Vincent Muller, Mitglied im Planungsstabs des französischen Außenministeriums, stellte fest, dass Russland, China und die USA einen klaren politischen Kurs hätten und daher gegenüber Europa im Vorteil seien. Europa könne nur stärker gegenüber seinen politischen Wettbewerbern auftreten, wenn es einen ebenso klaren Kurs führe und den Multilateralismus mit ebensolcher Deutlichkeit vertrete. Aber was sind die europäischen Hauptstädte dafür bereit aufzubringen? Dr. Jana Puglierin vom Think Tank European Counsil on Foreign Relations sah in der Macron-Merkel-Reaktion auf die Pandemie ein hoffnungsvolles und zugleich vorbildhaftes Signal dafür, dass Europa nunmehr gewillt sei, seine Kräfte zu bündeln.

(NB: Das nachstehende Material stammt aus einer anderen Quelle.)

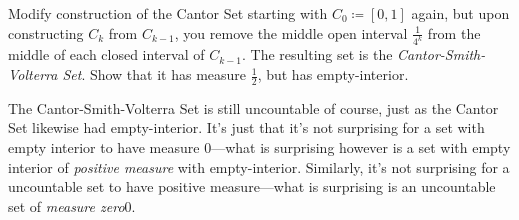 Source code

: \begin{exm}\label{CantorSmithVolterraSet}
\begin{exr}
Modify construction of the Cantor Set starting with $C_0\coloneqq [0,1]$ again, but upon constructing $C_k$ from $C_{k-1}$, you remove the middle open interval $\frac{1}{4^k}$ from the middle of each closed interval of $C_{k-1}$.  The resulting set is the \emph{Cantor-Smith-Volterra Set}.  Show that it has measure $\frac{1}{2}$, but has empty-interior.
\end{exr}
\begin{rmk}
The Cantor-Smith-Volterra Set is still uncountable of course, just as the Cantor Set likewise had empty-interior.  It's just that it's not surprising for a set with empty interior to have measure $0$---what is surprising however is a set with empty interior of \emph{positive measure} with empty-interior.  Similarly, it's not surprising for a uncountable set to have positive measure---what is surprising is an uncountable set of \emph{measure zero}0.
\end{rmk}
\end{exm}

Aber verfügt Europa tatsächlich auch über die Instrumente, die Regeln der Globalisierung im europäischen Sinne mitzugestalten, fragte Dr. Nico Lange, Leiter des Leitungsstabes im deutschen Verteidigungsministerium? Während die EU im Bereich des internationalen Handels und der internationalen Zusammenarbeit ihren Gestaltungsanspruch umzusetzen in der Lage sei, fehlten ihr auf anderen politischen Feldern dazu noch die Mittel. Deshalb sei es wichtig, den Dialog über unterschiedliche Auffassungen der Rolle Europas, über nationale Interessen und internationale Entwicklungen und Bedrohungen in aller Offenheit fortzusetzen. Lange betonte daher die Notwendigkeit von praktischen Ansätzen und konkreten Projekten zur Überwindung deutsch-französischer Differenzen. In der Industriepolitik und bei der Entwicklung gemeinsamer Plattformen für land- und luftgestützte Waffensysteme sah er erfolgversprechende Beispiele für diesen Kurs.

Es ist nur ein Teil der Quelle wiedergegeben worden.